Feel free to send us an email or add us on WhatsApp and we'll work everything out with you.
The fun part is that when you privatise you get to order off menu and I really enjoy getting to stretch culinarily.
We're working on it.
The next thing we're planning is market visits.
We're very open about how much we love the local markets here, and we think it would be a lot of fun to lead a quick tour through our favorite spots, pick up some fresh produce, and then bring it all back and cook it in the wood-fired oven.
We're still working out the details for this but if it sounds interesting to you please reach out by email or on WhatsApp and we'll make it happen.
Work is Love, made visible. Food is love, made edible.
Kahlil Gibran and Michael James
That's often the first question people ask and it's really not an easy answer. Usually my canned response is to look up at the sky and say, The Weather, but that's not the whole truth. The chain of events that led us here is long and complicated, but it is also expressed in the food I cook.

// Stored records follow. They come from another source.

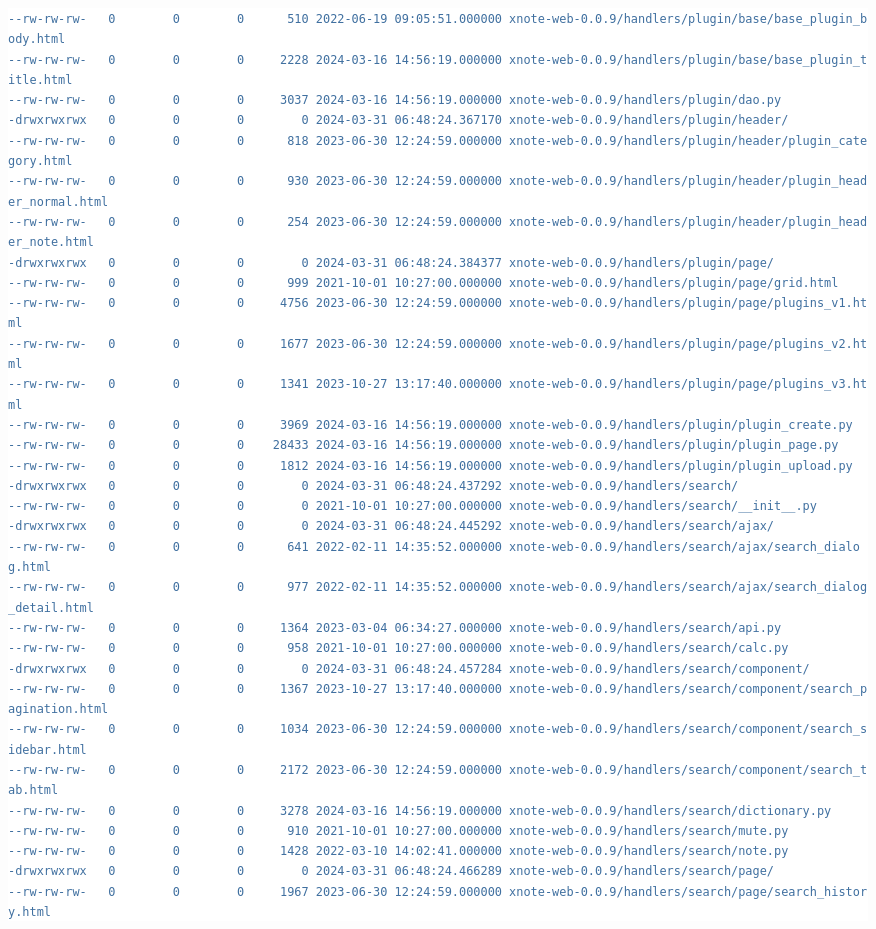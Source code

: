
 ```diff
--rw-rw-rw-   0        0        0      510 2022-06-19 09:05:51.000000 xnote-web-0.0.9/handlers/plugin/base/base_plugin_body.html
--rw-rw-rw-   0        0        0     2228 2024-03-16 14:56:19.000000 xnote-web-0.0.9/handlers/plugin/base/base_plugin_title.html
--rw-rw-rw-   0        0        0     3037 2024-03-16 14:56:19.000000 xnote-web-0.0.9/handlers/plugin/dao.py
-drwxrwxrwx   0        0        0        0 2024-03-31 06:48:24.367170 xnote-web-0.0.9/handlers/plugin/header/
--rw-rw-rw-   0        0        0      818 2023-06-30 12:24:59.000000 xnote-web-0.0.9/handlers/plugin/header/plugin_category.html
--rw-rw-rw-   0        0        0      930 2023-06-30 12:24:59.000000 xnote-web-0.0.9/handlers/plugin/header/plugin_header_normal.html
--rw-rw-rw-   0        0        0      254 2023-06-30 12:24:59.000000 xnote-web-0.0.9/handlers/plugin/header/plugin_header_note.html
-drwxrwxrwx   0        0        0        0 2024-03-31 06:48:24.384377 xnote-web-0.0.9/handlers/plugin/page/
--rw-rw-rw-   0        0        0      999 2021-10-01 10:27:00.000000 xnote-web-0.0.9/handlers/plugin/page/grid.html
--rw-rw-rw-   0        0        0     4756 2023-06-30 12:24:59.000000 xnote-web-0.0.9/handlers/plugin/page/plugins_v1.html
--rw-rw-rw-   0        0        0     1677 2023-06-30 12:24:59.000000 xnote-web-0.0.9/handlers/plugin/page/plugins_v2.html
--rw-rw-rw-   0        0        0     1341 2023-10-27 13:17:40.000000 xnote-web-0.0.9/handlers/plugin/page/plugins_v3.html
--rw-rw-rw-   0        0        0     3969 2024-03-16 14:56:19.000000 xnote-web-0.0.9/handlers/plugin/plugin_create.py
--rw-rw-rw-   0        0        0    28433 2024-03-16 14:56:19.000000 xnote-web-0.0.9/handlers/plugin/plugin_page.py
--rw-rw-rw-   0        0        0     1812 2024-03-16 14:56:19.000000 xnote-web-0.0.9/handlers/plugin/plugin_upload.py
-drwxrwxrwx   0        0        0        0 2024-03-31 06:48:24.437292 xnote-web-0.0.9/handlers/search/
--rw-rw-rw-   0        0        0        0 2021-10-01 10:27:00.000000 xnote-web-0.0.9/handlers/search/__init__.py
-drwxrwxrwx   0        0        0        0 2024-03-31 06:48:24.445292 xnote-web-0.0.9/handlers/search/ajax/
--rw-rw-rw-   0        0        0      641 2022-02-11 14:35:52.000000 xnote-web-0.0.9/handlers/search/ajax/search_dialog.html
--rw-rw-rw-   0        0        0      977 2022-02-11 14:35:52.000000 xnote-web-0.0.9/handlers/search/ajax/search_dialog_detail.html
--rw-rw-rw-   0        0        0     1364 2023-03-04 06:34:27.000000 xnote-web-0.0.9/handlers/search/api.py
--rw-rw-rw-   0        0        0      958 2021-10-01 10:27:00.000000 xnote-web-0.0.9/handlers/search/calc.py
-drwxrwxrwx   0        0        0        0 2024-03-31 06:48:24.457284 xnote-web-0.0.9/handlers/search/component/
--rw-rw-rw-   0        0        0     1367 2023-10-27 13:17:40.000000 xnote-web-0.0.9/handlers/search/component/search_pagination.html
--rw-rw-rw-   0        0        0     1034 2023-06-30 12:24:59.000000 xnote-web-0.0.9/handlers/search/component/search_sidebar.html
--rw-rw-rw-   0        0        0     2172 2023-06-30 12:24:59.000000 xnote-web-0.0.9/handlers/search/component/search_tab.html
--rw-rw-rw-   0        0        0     3278 2024-03-16 14:56:19.000000 xnote-web-0.0.9/handlers/search/dictionary.py
--rw-rw-rw-   0        0        0      910 2021-10-01 10:27:00.000000 xnote-web-0.0.9/handlers/search/mute.py
--rw-rw-rw-   0        0        0     1428 2022-03-10 14:02:41.000000 xnote-web-0.0.9/handlers/search/note.py
-drwxrwxrwx   0        0        0        0 2024-03-31 06:48:24.466289 xnote-web-0.0.9/handlers/search/page/
--rw-rw-rw-   0        0        0     1967 2023-06-30 12:24:59.000000 xnote-web-0.0.9/handlers/search/page/search_history.html
```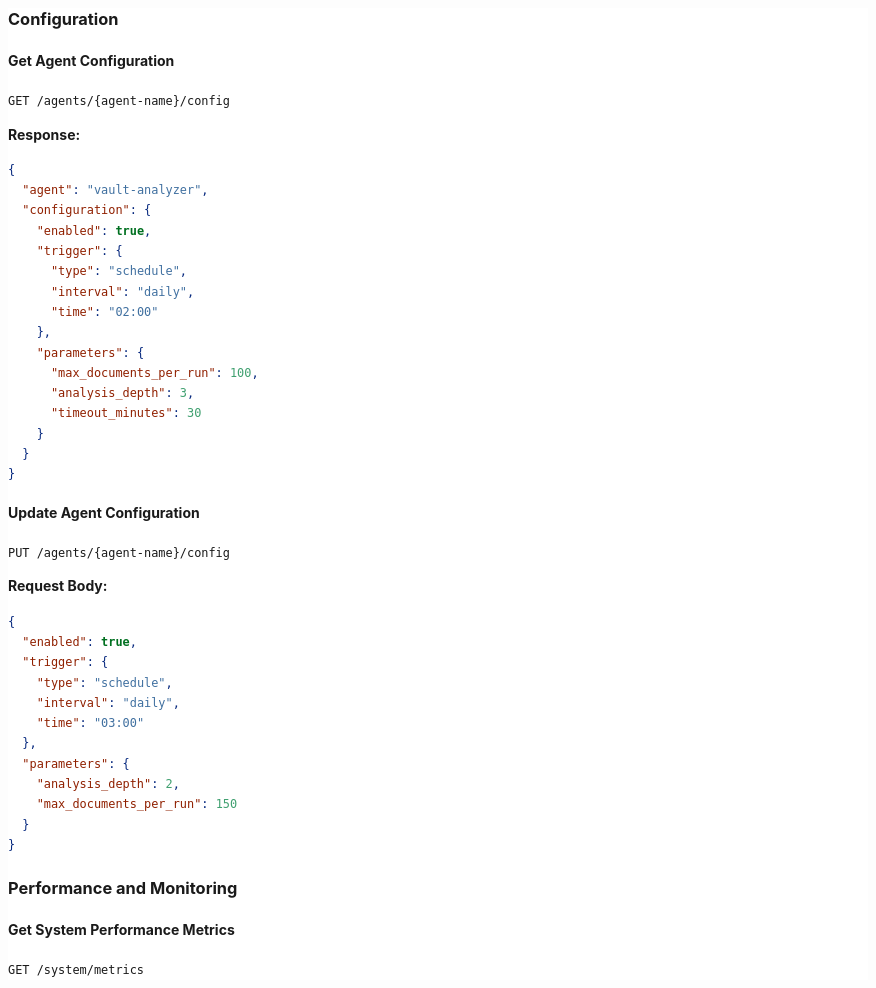 ### Configuration

#### Get Agent Configuration
```http
GET /agents/{agent-name}/config
```

**Response:**
```json
{
  "agent": "vault-analyzer",
  "configuration": {
    "enabled": true,
    "trigger": {
      "type": "schedule",
      "interval": "daily",
      "time": "02:00"
    },
    "parameters": {
      "max_documents_per_run": 100,
      "analysis_depth": 3,
      "timeout_minutes": 30
    }
  }
}
```

#### Update Agent Configuration
```http
PUT /agents/{agent-name}/config
```

**Request Body:**
```json
{
  "enabled": true,
  "trigger": {
    "type": "schedule", 
    "interval": "daily",
    "time": "03:00"
  },
  "parameters": {
    "analysis_depth": 2,
    "max_documents_per_run": 150
  }
}
```

### Performance and Monitoring

#### Get System Performance Metrics
```http
GET /system/metrics
```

I first came to France in 1998, as a 19 year old student unable to drink in Las Vegas, but of legal age in France. There were a lot of firsts for me that year, my first espresso, first duck breast, first rabbit, and of course, my first sip of wine. More importantly, my second sip of wine.
Then China. After France I knew I needed to live abroad again, but I wanted an even more exotic experience. It was a toss-up between Russia and China, I'm glad that China won. Chengdu in the year 2000 was amazing. People still pedaled their bicycles everywhere, the cars on the road were either taxis (super affordable), government, or really rich people who could afford a Honda Accord. The sidewalks were filled with bamboo chairs for the teahouses where people played mahjong. And the food was amazing. My western North American palate was forever changed. Spice, Sweet, Sour, Garlic, Ginger, Numbing Pepper, Umami. I was there for a year, then I came back for two years, then I came back for the rest of my life.
At least that's what I thought.
Life is what happens while you're busy making other plans.
Chengdu was good to us and for us. Our restaurants flourished, but I wanted more. I needed to elevate my skillset. I had to move to Paris.
I was in France in 1998, and again in 2018. Both times Les Bleus won the world cup. Coincidence?
I weaseled my way into a 3 michelin star kitchen. By then I was 40 years old, everyone else working there was in their early 20s. What was I thinking? But seeing Chef Barbot's eyes light up every time the produce arrived was an education you'll never find in any classroom.
Fast forward a few years, we all know what happened in 2020, let's just say that things were different now and we were looking at the rest of our life in a new light.
We had only been in Nice for a few hours once on our way to Menton, hardly enough time to make an educated life-changing decision. Still, it felt right, so when the opportunity came to move here, we seized it with alacrity.
I don't want to taste the ten thousand dishes you've made one time, I want to taste the one dish you've made ten thousand times.